[Start of section]

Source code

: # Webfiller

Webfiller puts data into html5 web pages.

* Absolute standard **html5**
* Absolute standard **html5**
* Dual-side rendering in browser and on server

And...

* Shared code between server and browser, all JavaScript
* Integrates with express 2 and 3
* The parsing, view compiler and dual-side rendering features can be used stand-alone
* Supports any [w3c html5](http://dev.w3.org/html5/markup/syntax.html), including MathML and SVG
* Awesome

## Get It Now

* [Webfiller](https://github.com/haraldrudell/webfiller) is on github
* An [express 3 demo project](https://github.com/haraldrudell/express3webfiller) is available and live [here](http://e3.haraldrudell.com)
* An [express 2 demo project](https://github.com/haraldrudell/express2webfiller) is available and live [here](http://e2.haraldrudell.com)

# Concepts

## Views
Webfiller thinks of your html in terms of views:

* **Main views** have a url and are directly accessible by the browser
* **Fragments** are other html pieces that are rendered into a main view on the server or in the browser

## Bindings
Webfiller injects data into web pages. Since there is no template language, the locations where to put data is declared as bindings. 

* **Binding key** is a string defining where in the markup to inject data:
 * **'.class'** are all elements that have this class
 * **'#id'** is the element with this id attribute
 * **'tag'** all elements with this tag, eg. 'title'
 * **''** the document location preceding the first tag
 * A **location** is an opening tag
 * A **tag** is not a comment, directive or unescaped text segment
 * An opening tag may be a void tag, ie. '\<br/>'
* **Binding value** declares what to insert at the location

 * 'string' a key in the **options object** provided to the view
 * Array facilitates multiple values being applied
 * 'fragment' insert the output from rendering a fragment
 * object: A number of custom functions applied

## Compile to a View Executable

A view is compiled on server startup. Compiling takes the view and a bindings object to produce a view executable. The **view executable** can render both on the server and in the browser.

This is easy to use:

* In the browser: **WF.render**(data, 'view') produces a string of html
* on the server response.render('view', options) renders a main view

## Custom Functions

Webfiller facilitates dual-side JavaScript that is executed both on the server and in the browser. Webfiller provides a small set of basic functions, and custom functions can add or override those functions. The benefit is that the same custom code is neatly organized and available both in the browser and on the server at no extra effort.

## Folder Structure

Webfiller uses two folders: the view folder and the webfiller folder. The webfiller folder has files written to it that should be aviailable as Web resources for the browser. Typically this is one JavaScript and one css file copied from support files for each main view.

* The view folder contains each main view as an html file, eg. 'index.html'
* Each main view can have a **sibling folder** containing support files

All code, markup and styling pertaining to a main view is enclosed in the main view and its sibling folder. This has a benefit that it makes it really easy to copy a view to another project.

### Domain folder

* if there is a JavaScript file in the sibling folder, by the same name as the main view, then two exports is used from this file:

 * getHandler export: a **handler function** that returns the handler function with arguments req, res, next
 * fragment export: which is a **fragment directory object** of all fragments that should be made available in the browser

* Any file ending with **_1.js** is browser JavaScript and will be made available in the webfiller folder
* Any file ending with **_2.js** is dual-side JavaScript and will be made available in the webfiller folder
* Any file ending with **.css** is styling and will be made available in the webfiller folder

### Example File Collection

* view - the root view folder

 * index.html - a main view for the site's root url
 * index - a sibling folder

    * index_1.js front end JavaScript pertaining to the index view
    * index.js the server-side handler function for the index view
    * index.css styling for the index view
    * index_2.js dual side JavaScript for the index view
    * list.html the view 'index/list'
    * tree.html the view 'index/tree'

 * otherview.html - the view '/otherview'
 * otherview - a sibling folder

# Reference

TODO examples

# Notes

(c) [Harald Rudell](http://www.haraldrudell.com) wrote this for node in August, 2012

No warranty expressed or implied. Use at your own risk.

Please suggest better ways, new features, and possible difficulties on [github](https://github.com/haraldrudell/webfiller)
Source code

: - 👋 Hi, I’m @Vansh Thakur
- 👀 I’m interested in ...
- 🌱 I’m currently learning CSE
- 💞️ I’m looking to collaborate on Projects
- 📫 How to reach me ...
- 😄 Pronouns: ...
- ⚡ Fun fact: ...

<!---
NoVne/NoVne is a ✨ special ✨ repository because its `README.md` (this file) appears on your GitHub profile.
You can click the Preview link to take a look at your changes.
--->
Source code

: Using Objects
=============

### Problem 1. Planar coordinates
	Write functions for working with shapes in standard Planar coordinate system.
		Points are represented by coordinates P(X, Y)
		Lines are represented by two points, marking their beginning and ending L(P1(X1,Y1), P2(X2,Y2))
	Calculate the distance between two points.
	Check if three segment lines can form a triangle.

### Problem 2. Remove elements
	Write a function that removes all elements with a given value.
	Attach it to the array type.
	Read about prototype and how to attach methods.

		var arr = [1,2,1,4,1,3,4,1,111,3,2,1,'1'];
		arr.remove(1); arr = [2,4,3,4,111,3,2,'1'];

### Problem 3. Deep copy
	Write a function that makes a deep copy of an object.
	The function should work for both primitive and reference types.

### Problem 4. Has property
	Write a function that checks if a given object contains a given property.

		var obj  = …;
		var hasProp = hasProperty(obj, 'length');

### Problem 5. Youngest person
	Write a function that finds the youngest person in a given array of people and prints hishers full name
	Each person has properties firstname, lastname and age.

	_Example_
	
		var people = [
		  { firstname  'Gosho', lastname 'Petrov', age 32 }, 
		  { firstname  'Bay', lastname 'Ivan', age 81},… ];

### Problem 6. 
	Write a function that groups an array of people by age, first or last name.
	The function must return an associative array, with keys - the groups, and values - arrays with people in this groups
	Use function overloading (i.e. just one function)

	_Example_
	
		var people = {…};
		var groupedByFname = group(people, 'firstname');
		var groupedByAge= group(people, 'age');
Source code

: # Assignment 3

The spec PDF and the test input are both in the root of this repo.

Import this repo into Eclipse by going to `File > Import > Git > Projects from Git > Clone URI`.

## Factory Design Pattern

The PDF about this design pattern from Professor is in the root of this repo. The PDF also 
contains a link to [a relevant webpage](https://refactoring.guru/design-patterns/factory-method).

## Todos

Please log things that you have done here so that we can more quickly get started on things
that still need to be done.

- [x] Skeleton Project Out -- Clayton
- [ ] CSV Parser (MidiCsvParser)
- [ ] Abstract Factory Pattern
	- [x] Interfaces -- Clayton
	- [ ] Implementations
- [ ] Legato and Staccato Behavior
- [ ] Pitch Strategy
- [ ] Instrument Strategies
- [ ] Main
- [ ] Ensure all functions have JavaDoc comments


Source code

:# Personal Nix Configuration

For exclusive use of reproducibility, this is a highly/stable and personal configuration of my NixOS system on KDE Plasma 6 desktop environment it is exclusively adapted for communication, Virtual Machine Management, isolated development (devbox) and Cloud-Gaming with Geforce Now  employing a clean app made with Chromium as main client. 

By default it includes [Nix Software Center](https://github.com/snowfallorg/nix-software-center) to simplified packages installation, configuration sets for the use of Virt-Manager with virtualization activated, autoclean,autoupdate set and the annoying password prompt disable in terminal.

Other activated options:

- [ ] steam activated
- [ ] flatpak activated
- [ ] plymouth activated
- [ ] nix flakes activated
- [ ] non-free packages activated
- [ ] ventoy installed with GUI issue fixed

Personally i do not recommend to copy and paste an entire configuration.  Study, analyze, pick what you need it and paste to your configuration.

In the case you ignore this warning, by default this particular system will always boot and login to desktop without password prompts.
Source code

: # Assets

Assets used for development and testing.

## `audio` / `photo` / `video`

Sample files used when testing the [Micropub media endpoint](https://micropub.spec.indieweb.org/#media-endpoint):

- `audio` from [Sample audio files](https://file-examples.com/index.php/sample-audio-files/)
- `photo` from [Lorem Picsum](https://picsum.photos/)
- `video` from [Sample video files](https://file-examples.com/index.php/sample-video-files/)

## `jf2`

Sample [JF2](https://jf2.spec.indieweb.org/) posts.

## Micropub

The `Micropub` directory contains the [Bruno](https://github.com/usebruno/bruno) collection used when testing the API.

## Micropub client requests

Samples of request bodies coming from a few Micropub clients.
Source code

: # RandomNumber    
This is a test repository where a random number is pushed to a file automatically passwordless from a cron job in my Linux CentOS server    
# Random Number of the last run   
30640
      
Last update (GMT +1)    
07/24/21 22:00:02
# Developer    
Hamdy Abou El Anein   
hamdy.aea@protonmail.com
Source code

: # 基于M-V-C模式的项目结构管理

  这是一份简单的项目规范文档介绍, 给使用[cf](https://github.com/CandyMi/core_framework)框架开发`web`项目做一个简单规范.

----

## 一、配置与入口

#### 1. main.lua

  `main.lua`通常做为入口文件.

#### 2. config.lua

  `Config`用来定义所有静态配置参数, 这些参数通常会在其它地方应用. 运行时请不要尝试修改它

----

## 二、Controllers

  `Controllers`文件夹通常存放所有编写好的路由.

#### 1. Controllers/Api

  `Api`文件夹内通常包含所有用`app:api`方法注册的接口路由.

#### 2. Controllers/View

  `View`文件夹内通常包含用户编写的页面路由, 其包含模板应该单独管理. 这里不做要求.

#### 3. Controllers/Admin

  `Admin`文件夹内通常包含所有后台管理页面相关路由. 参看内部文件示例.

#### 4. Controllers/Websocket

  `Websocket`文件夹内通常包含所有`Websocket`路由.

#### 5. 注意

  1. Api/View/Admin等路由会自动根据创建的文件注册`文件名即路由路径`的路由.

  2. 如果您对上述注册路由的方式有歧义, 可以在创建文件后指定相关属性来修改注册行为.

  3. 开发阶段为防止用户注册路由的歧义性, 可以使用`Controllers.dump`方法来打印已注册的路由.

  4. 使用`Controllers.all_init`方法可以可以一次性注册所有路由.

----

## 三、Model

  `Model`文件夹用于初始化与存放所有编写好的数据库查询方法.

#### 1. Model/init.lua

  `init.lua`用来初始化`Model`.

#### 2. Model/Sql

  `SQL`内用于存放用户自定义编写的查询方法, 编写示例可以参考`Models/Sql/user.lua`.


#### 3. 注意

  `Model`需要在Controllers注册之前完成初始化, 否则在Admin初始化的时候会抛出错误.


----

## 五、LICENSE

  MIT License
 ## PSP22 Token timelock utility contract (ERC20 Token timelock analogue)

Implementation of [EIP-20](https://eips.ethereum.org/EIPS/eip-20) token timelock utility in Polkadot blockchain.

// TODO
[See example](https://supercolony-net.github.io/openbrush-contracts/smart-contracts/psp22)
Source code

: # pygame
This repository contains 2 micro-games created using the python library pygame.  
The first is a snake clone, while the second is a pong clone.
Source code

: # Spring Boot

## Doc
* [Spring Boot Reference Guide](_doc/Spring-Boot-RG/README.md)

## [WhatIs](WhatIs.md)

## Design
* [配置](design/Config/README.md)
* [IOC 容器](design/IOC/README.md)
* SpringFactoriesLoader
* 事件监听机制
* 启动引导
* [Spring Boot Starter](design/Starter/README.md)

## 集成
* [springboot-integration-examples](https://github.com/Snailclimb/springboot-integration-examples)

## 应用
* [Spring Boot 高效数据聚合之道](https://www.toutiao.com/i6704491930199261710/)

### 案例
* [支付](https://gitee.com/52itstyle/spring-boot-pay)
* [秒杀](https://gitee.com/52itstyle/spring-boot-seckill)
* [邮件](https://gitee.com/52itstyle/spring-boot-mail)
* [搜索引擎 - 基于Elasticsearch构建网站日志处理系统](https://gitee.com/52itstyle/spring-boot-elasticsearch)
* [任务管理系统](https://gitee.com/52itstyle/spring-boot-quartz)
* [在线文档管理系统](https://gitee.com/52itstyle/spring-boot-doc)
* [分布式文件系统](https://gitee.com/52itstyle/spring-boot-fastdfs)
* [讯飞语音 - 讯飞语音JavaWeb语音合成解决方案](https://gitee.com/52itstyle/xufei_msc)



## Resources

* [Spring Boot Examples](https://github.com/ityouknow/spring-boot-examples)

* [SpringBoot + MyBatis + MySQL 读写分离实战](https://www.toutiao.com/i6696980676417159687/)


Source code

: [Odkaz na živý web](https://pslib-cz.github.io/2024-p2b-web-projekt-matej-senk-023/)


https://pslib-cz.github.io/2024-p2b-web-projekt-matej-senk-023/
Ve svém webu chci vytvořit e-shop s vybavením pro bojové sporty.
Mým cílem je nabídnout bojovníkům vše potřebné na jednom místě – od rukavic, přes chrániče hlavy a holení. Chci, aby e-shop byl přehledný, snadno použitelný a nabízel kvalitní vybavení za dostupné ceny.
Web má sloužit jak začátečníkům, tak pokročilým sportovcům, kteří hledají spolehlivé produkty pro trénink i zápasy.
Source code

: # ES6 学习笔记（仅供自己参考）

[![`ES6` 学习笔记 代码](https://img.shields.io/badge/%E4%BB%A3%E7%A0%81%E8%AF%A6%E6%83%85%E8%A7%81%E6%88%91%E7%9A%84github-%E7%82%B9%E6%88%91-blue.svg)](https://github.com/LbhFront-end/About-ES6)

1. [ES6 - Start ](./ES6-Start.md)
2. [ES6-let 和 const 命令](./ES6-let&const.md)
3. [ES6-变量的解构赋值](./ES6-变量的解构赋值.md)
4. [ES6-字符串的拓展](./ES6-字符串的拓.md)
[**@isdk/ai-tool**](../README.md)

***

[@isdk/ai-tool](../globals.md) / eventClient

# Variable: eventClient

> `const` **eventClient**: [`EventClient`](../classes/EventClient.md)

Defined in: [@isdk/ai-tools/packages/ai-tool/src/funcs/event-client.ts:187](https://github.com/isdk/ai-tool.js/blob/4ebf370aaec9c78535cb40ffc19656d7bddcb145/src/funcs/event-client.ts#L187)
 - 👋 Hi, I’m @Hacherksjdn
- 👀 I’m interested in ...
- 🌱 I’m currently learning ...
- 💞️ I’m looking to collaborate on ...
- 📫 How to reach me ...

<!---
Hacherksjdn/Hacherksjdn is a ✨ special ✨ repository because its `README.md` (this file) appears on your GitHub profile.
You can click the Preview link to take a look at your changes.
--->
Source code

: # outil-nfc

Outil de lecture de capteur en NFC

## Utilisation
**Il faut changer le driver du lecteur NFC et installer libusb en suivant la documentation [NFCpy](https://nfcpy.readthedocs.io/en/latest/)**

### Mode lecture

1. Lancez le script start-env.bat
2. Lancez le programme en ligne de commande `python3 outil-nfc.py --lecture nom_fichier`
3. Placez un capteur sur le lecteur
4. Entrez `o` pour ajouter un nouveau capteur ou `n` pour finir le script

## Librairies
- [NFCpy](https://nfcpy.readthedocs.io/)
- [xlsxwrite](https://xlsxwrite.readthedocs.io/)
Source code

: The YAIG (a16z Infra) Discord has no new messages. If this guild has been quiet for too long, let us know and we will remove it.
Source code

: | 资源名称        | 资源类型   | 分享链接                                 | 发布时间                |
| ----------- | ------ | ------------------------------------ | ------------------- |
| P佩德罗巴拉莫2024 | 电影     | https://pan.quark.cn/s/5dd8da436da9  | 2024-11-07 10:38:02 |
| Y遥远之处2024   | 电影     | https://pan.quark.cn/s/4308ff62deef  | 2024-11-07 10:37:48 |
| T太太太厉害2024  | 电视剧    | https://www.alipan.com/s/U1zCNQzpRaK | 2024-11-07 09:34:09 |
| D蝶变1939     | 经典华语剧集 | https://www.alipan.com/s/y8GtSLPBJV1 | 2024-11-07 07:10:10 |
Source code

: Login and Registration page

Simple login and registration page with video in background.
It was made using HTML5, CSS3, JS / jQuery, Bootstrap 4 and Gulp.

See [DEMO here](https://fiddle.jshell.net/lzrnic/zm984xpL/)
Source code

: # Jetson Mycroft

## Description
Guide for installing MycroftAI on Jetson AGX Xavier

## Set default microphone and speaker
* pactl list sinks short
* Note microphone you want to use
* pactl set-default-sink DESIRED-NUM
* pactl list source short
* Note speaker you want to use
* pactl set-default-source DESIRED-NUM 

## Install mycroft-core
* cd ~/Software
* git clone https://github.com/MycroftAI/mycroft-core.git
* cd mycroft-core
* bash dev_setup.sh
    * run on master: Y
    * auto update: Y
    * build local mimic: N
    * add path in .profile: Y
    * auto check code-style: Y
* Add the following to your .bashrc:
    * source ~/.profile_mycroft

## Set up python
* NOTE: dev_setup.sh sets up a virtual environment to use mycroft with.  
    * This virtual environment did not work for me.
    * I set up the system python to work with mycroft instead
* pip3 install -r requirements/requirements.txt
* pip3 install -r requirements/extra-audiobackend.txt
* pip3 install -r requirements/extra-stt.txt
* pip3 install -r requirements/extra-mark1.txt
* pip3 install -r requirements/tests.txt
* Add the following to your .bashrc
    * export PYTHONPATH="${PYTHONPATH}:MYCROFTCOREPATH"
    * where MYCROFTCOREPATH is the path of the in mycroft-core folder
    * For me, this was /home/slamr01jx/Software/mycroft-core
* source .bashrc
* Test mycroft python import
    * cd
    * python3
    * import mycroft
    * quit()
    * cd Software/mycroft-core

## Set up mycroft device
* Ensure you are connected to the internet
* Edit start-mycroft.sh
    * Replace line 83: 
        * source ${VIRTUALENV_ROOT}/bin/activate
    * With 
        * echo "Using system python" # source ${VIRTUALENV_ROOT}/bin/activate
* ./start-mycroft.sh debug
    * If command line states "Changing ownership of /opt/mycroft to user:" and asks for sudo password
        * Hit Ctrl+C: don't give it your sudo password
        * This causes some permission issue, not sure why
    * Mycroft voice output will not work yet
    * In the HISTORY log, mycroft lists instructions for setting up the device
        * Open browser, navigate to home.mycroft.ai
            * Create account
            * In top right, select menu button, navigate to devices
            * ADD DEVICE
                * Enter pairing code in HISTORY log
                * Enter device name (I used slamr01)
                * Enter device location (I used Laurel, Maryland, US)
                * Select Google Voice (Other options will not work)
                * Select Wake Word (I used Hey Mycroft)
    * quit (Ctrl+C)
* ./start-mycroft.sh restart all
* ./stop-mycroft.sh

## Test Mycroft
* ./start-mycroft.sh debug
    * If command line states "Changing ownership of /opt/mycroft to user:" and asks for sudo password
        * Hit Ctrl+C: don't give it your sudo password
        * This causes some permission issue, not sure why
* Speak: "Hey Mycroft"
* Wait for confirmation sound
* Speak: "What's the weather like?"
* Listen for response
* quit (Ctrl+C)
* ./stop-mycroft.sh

[End of section]

# [Work task]
Check every line of the entries above, and copy those that carry the string "appears".

# [Answer box]
NoVne/NoVne is a ✨ special ✨ repository because its `README.md` (this file) appears on your GitHub profile.
Hacherksjdn/Hacherksjdn is a ✨ special ✨ repository because its `README.md` (this file) appears on your GitHub profile.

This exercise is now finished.